— What you should do —
Every line from the opening of the records to the line with "[**Dune by Frank" should be restated exactly, with both ends included and the pictures left out.

— Exercise material —
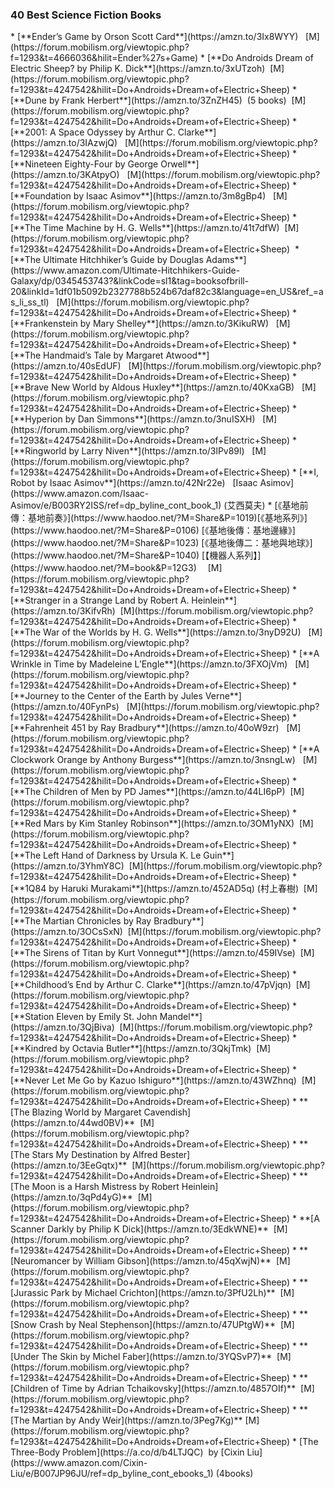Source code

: <h3>40 Best Science Fiction Books </h3>
*   [**Ender’s Game by Orson Scott Card**](https://amzn.to/3Ix8WYY)   [M](https://forum.mobilism.org/viewtopic.php?f=1293&t=4666036&hilit=Ender%27s+Game)
*   [**Do Androids Dream of Electric Sheep? by Philip K. Dick**](https://amzn.to/3xUTzoh)  [M](https://forum.mobilism.org/viewtopic.php?f=1293&t=4247542&hilit=Do+Androids+Dream+of+Electric+Sheep)
*   [**Dune by Frank Herbert**](https://amzn.to/3ZnZH45)  (5 books)  [M](https://forum.mobilism.org/viewtopic.php?f=1293&t=4247542&hilit=Do+Androids+Dream+of+Electric+Sheep)
*   [**2001: A Space Odyssey by Arthur C. Clarke**](https://amzn.to/3IAzwjQ)   [M](https://forum.mobilism.org/viewtopic.php?f=1293&t=4247542&hilit=Do+Androids+Dream+of+Electric+Sheep)
*   [**Nineteen Eighty-Four by George Orwell**](https://amzn.to/3KAtpyO)   [M](https://forum.mobilism.org/viewtopic.php?f=1293&t=4247542&hilit=Do+Androids+Dream+of+Electric+Sheep)
*   [**Foundation by Isaac Asimov**](https://amzn.to/3m8gBp4)   [M](https://forum.mobilism.org/viewtopic.php?f=1293&t=4247542&hilit=Do+Androids+Dream+of+Electric+Sheep)
*   [**The Time Machine by H. G. Wells**](https://amzn.to/41t7dfW)  [M](https://forum.mobilism.org/viewtopic.php?f=1293&t=4247542&hilit=Do+Androids+Dream+of+Electric+Sheep) 
*   [**The Ultimate Hitchhiker’s Guide by Douglas Adams**](https://www.amazon.com/Ultimate-Hitchhikers-Guide-Galaxy/dp/0345453743?&linkCode=sl1&tag=booksofbrill-20&linkId=1df01b5092b2327788b524b67daf82c3&language=en_US&ref_=as_li_ss_tl)   [M](https://forum.mobilism.org/viewtopic.php?f=1293&t=4247542&hilit=Do+Androids+Dream+of+Electric+Sheep)
*   [**Frankenstein by Mary Shelley**](https://amzn.to/3KikuRW)   [M](https://forum.mobilism.org/viewtopic.php?f=1293&t=4247542&hilit=Do+Androids+Dream+of+Electric+Sheep)
*   [**The Handmaid’s Tale by Margaret Atwood**](https://amzn.to/40sEdUF)   [M](https://forum.mobilism.org/viewtopic.php?f=1293&t=4247542&hilit=Do+Androids+Dream+of+Electric+Sheep)
*   [**Brave New World by Aldous Huxley**](https://amzn.to/40KxaGB)   [M](https://forum.mobilism.org/viewtopic.php?f=1293&t=4247542&hilit=Do+Androids+Dream+of+Electric+Sheep)
*   [**Hyperion by Dan Simmons**](https://amzn.to/3nuISXH)   [M](https://forum.mobilism.org/viewtopic.php?f=1293&t=4247542&hilit=Do+Androids+Dream+of+Electric+Sheep)
*   [**Ringworld by Larry Niven**](https://amzn.to/3lPv89l)   [M](https://forum.mobilism.org/viewtopic.php?f=1293&t=4247542&hilit=Do+Androids+Dream+of+Electric+Sheep)
*   [**I, Robot by Isaac Asimov**](https://amzn.to/42Nr22e)   [Isaac Asimov](https://www.amazon.com/Isaac-Asimov/e/B003RY2ISS/ref=dp_byline_cont_book_1) (艾西莫夫)
*   [《基地前傳：基地前奏》](https://www.haodoo.net/?M=Share&P=1019)[《基地系列》](https://www.haodoo.net/?M=Share&P=0106)  
    [《基地後傳：基地邊緣》](https://www.haodoo.net/?M=Share&P=1023)  
    [《基地後傳二：基地與地球》](https://www.haodoo.net/?M=Share&P=1040)  
    [【機器人系列】](https://www.haodoo.net/?M=book&P=12G3)　 [M](https://forum.mobilism.org/viewtopic.php?f=1293&t=4247542&hilit=Do+Androids+Dream+of+Electric+Sheep)
*   [**Stranger in a Strange Land by Robert A. Heinlein**](https://amzn.to/3KifvRh)  [M](https://forum.mobilism.org/viewtopic.php?f=1293&t=4247542&hilit=Do+Androids+Dream+of+Electric+Sheep)
*   [**The War of the Worlds by H. G. Wells**](https://amzn.to/3nyD92U)   [M](https://forum.mobilism.org/viewtopic.php?f=1293&t=4247542&hilit=Do+Androids+Dream+of+Electric+Sheep)
*   [**A Wrinkle in Time by Madeleine L’Engle**](https://amzn.to/3FXOjVm)   [M](https://forum.mobilism.org/viewtopic.php?f=1293&t=4247542&hilit=Do+Androids+Dream+of+Electric+Sheep)
*   [**Journey to the Center of the Earth by Jules Verne**](https://amzn.to/40FynPs)   [M](https://forum.mobilism.org/viewtopic.php?f=1293&t=4247542&hilit=Do+Androids+Dream+of+Electric+Sheep)
*   [**Fahrenheit 451 by Ray Bradbury**](https://amzn.to/40oW9zr)   [M](https://forum.mobilism.org/viewtopic.php?f=1293&t=4247542&hilit=Do+Androids+Dream+of+Electric+Sheep)
*   [**A Clockwork Orange by Anthony Burgess**](https://amzn.to/3nsngLw)   [M](https://forum.mobilism.org/viewtopic.php?f=1293&t=4247542&hilit=Do+Androids+Dream+of+Electric+Sheep)
*   [**The Children of Men by PD James**](https://amzn.to/44LI6pP)  [M](https://forum.mobilism.org/viewtopic.php?f=1293&t=4247542&hilit=Do+Androids+Dream+of+Electric+Sheep)
*   [**Red Mars by Kim Stanley Robinson**](https://amzn.to/3OM1yNX)  [M](https://forum.mobilism.org/viewtopic.php?f=1293&t=4247542&hilit=Do+Androids+Dream+of+Electric+Sheep)
*   [**The Left Hand of Darkness by Ursula K. Le Guin**](https://amzn.to/3YhmY8C)  [M](https://forum.mobilism.org/viewtopic.php?f=1293&t=4247542&hilit=Do+Androids+Dream+of+Electric+Sheep)
*   [**1Q84 by Haruki Murakami**](https://amzn.to/452AD5q) (村上春樹)  [M](https://forum.mobilism.org/viewtopic.php?f=1293&t=4247542&hilit=Do+Androids+Dream+of+Electric+Sheep)
*   [**The Martian Chronicles by Ray Bradbury**](https://amzn.to/3OCsSxN)  [M](https://forum.mobilism.org/viewtopic.php?f=1293&t=4247542&hilit=Do+Androids+Dream+of+Electric+Sheep)
*   [**The Sirens of Titan by Kurt Vonnegut**](https://amzn.to/459IVse)  [M](https://forum.mobilism.org/viewtopic.php?f=1293&t=4247542&hilit=Do+Androids+Dream+of+Electric+Sheep)
*   [**Childhood’s End by Arthur C. Clarke**](https://amzn.to/47pVjqn)  [M](https://forum.mobilism.org/viewtopic.php?f=1293&t=4247542&hilit=Do+Androids+Dream+of+Electric+Sheep)
*   [**Station Eleven by Emily St. John Mandel**](https://amzn.to/3QjBiva)  [M](https://forum.mobilism.org/viewtopic.php?f=1293&t=4247542&hilit=Do+Androids+Dream+of+Electric+Sheep)
*   [**Kindred by Octavia Butler**](https://amzn.to/3QkjTmk)  [M](https://forum.mobilism.org/viewtopic.php?f=1293&t=4247542&hilit=Do+Androids+Dream+of+Electric+Sheep)
*   [**Never Let Me Go by Kazuo Ishiguro**](https://amzn.to/43WZhnq)  [M](https://forum.mobilism.org/viewtopic.php?f=1293&t=4247542&hilit=Do+Androids+Dream+of+Electric+Sheep)
*   **[The Blazing World by Margaret Cavendish](https://amzn.to/44wd0BV)**  [M](https://forum.mobilism.org/viewtopic.php?f=1293&t=4247542&hilit=Do+Androids+Dream+of+Electric+Sheep)
*   **[The Stars My Destination by Alfred Bester](https://amzn.to/3EeGqtx)**  [M](https://forum.mobilism.org/viewtopic.php?f=1293&t=4247542&hilit=Do+Androids+Dream+of+Electric+Sheep)
*   **[The Moon is a Harsh Mistress by Robert Heinlein](https://amzn.to/3qPd4yG)**  [M](https://forum.mobilism.org/viewtopic.php?f=1293&t=4247542&hilit=Do+Androids+Dream+of+Electric+Sheep)
*   **[A Scanner Darkly by Philip K Dick](https://amzn.to/3EdkWNE)**  [M](https://forum.mobilism.org/viewtopic.php?f=1293&t=4247542&hilit=Do+Androids+Dream+of+Electric+Sheep)
*   **[Neuromancer by William Gibson](https://amzn.to/45qXwjN)**  [M](https://forum.mobilism.org/viewtopic.php?f=1293&t=4247542&hilit=Do+Androids+Dream+of+Electric+Sheep)
*   **[Jurassic Park by Michael Crichton](https://amzn.to/3PfU2Lh)**  [M](https://forum.mobilism.org/viewtopic.php?f=1293&t=4247542&hilit=Do+Androids+Dream+of+Electric+Sheep)
*   **[Snow Crash by Neal Stephenson](https://amzn.to/47UPtgW)**  [M](https://forum.mobilism.org/viewtopic.php?f=1293&t=4247542&hilit=Do+Androids+Dream+of+Electric+Sheep)
*   **[Under The Skin by Michel Faber](https://amzn.to/3YQSvP7)**  [M](https://forum.mobilism.org/viewtopic.php?f=1293&t=4247542&hilit=Do+Androids+Dream+of+Electric+Sheep)
*   **[Children of Time by Adrian Tchaikovsky](https://amzn.to/4857OIf)**  [M](https://forum.mobilism.org/viewtopic.php?f=1293&t=4247542&hilit=Do+Androids+Dream+of+Electric+Sheep)
*   **[The Martian by Andy Weir](https://amzn.to/3Peg7Kg)** [M](https://forum.mobilism.org/viewtopic.php?f=1293&t=4247542&hilit=Do+Androids+Dream+of+Electric+Sheep)
*   [The Three-Body Problem](https://a.co/d/b4LTJQC)  by [Cixin Liu](https://www.amazon.com/Cixin-Liu/e/B007JP96JU/ref=dp_byline_cont_ebooks_1) (4books)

— Exercise answer —
Source code

: <h3>40 Best Science Fiction Books </h3>
*   [**Ender’s Game by Orson Scott Card**](https://amzn.to/3Ix8WYY)   [M](https://forum.mobilism.org/viewtopic.php?f=1293&t=4666036&hilit=Ender%27s+Game)
*   [**Do Androids Dream of Electric Sheep? by Philip K. Dick**](https://amzn.to/3xUTzoh)  [M](https://forum.mobilism.org/viewtopic.php?f=1293&t=4247542&hilit=Do+Androids+Dream+of+Electric+Sheep)
*   [**Dune by Frank Herbert**](https://amzn.to/3ZnZH45)  (5 books)  [M](https://forum.mobilism.org/viewtopic.php?f=1293&t=4247542&hilit=Do+Androids+Dream+of+Electric+Sheep)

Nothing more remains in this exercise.